The Coming Climate Onslaught

The Obama administration is set to roll out a series of climate and pollution measures that rivals any president's environmental actions of the past quarter-century

November 11, 2014 | Source: Politico | by Andrew Restuccia and Erica Martinson

For related articles and more information, please visit OCA’s Environment and Climate Resource Center page and our Politics and Democracy page.



Getty

The Obama administration is set to roll out a series of climate and pollution measures that rivals any president’s environmental actions of the past quarter-century – a reality check for Republicans who think last week’s election gave them a mandate to end what they call the White House’s “War on Coal.”

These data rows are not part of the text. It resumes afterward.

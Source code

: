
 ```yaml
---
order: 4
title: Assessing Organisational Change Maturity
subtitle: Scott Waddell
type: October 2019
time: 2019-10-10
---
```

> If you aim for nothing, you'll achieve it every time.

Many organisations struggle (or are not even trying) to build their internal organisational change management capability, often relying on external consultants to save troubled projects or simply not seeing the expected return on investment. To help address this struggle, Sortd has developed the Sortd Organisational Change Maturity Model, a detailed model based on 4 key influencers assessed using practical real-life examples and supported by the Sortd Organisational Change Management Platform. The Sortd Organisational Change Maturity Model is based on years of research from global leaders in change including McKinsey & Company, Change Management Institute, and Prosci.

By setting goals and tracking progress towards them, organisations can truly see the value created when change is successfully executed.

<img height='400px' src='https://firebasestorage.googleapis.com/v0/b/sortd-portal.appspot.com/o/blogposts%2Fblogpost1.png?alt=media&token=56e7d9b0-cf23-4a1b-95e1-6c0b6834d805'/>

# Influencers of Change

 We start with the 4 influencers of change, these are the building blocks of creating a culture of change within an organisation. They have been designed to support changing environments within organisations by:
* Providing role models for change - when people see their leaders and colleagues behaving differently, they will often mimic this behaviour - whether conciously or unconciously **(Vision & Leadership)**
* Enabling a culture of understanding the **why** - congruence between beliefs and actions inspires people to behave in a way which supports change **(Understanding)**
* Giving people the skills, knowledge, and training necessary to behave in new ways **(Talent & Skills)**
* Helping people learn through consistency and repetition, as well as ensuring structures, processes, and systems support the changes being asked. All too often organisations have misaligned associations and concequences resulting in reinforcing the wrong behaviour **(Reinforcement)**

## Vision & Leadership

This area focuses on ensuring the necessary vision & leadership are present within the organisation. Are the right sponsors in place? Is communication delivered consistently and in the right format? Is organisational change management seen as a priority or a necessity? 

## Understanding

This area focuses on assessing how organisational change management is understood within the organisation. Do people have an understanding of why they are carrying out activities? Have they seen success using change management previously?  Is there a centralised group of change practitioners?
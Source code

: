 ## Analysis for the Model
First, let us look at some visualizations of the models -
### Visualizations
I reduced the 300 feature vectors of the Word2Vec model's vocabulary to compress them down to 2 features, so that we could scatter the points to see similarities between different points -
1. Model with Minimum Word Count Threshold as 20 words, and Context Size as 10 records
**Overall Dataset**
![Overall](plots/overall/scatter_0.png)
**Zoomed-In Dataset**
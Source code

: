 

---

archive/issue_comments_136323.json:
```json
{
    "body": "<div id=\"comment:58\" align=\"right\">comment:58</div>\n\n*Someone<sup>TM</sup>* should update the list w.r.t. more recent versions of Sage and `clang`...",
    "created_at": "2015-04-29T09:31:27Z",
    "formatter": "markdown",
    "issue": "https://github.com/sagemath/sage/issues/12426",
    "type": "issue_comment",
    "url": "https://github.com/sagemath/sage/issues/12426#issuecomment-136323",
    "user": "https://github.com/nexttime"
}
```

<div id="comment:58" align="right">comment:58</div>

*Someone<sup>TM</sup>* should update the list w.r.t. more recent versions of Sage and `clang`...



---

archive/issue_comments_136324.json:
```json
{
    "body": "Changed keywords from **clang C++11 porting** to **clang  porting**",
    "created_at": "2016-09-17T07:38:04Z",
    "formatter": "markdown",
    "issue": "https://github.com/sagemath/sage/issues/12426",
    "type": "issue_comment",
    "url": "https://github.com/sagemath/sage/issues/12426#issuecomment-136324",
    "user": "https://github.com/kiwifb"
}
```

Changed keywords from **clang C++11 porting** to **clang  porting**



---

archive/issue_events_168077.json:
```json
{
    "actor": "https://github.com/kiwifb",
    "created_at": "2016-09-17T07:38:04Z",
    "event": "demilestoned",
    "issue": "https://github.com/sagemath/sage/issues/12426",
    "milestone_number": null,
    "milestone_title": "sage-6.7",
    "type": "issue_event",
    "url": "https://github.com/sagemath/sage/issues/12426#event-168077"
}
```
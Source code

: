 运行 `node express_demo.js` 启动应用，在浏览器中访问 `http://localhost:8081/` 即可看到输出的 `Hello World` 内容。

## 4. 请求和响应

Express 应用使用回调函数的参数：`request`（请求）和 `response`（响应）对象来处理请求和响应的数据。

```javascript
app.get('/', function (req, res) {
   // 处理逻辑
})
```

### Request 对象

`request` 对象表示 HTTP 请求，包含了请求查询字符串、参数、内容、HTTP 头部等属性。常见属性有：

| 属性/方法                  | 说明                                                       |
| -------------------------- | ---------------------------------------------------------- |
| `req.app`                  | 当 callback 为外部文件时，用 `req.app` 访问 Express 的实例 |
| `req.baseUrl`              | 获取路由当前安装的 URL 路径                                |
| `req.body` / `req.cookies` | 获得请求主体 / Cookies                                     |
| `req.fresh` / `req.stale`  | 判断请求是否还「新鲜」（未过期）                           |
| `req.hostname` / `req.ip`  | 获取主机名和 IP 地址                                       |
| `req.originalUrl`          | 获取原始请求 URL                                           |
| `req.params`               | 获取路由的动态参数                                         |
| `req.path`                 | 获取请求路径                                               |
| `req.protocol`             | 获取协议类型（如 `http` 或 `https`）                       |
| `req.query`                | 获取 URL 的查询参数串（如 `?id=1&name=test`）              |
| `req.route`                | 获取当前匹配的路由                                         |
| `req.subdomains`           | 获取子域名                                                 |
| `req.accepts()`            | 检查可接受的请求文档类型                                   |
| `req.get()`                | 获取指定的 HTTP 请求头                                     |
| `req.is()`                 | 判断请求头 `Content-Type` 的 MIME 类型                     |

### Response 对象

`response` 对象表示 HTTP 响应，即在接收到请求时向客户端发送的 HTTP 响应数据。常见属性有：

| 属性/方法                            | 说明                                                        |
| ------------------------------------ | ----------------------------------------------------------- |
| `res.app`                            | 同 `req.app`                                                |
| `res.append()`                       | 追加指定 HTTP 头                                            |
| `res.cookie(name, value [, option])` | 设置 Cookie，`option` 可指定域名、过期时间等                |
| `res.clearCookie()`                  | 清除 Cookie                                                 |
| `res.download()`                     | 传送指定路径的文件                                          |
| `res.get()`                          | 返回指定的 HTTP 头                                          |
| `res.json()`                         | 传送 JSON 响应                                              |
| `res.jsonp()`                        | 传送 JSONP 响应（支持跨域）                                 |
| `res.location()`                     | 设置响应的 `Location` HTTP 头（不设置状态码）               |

Tied to court-ordered deadlines, legal mandates and international climate talks, the efforts scheduled for the next two months show that President Barack Obama is prepared to spend the remainder of his term unleashing sweeping executive actions to combat global warming. And incoming Senate Majority Leader Mitch McConnell will have few options for stopping the onslaught, though Republicans may be able to slow pieces of it.

The coming rollout includes a Dec. 1 proposal by EPA to tighten limits on smog-causing ozone, which business groups say could be the costliest federal regulation of all time; a final rule Dec. 19 for clamping down on disposal of power plants’ toxic coal ash; the Jan. 1 start date for a long-debated rule prohibiting states from polluting the air of their downwind neighbors; and a Jan. 8 deadline for issuing a final rule restricting greenhouse gas emissions from future power plants. That last rule is a centerpiece of Obama’s most ambitious environmental effort, the big plan for combating climate change that he announced at Georgetown University in June 2013.

“I think that actually preventing EPA from moving forward on the climate change regs will be a challenge,” said industry attorney Jeff Holmstead, who headed the agency’s air office during the George W. Bush administration.

If Congress tries to defang “high profile” regulations like those on carbon emissions, “we would expect the president to veto,” said Cal Dooley, a former Democratic member of Congress who heads the chemical industry’s trade association. “And I don’t expect that you’ll have a two-thirds vote in the Senate to override.”

Greens are counting on Obama to hold the line, especially on climate change.

“We are very confident that he will continue to take the common sense steps necessary to make this strong plan a reality,” League of Conservation Voters President Gene Karpinski said in an email. “That may not please the climate change deniers, but it is the right thing to do for our health, our economy, and our security.”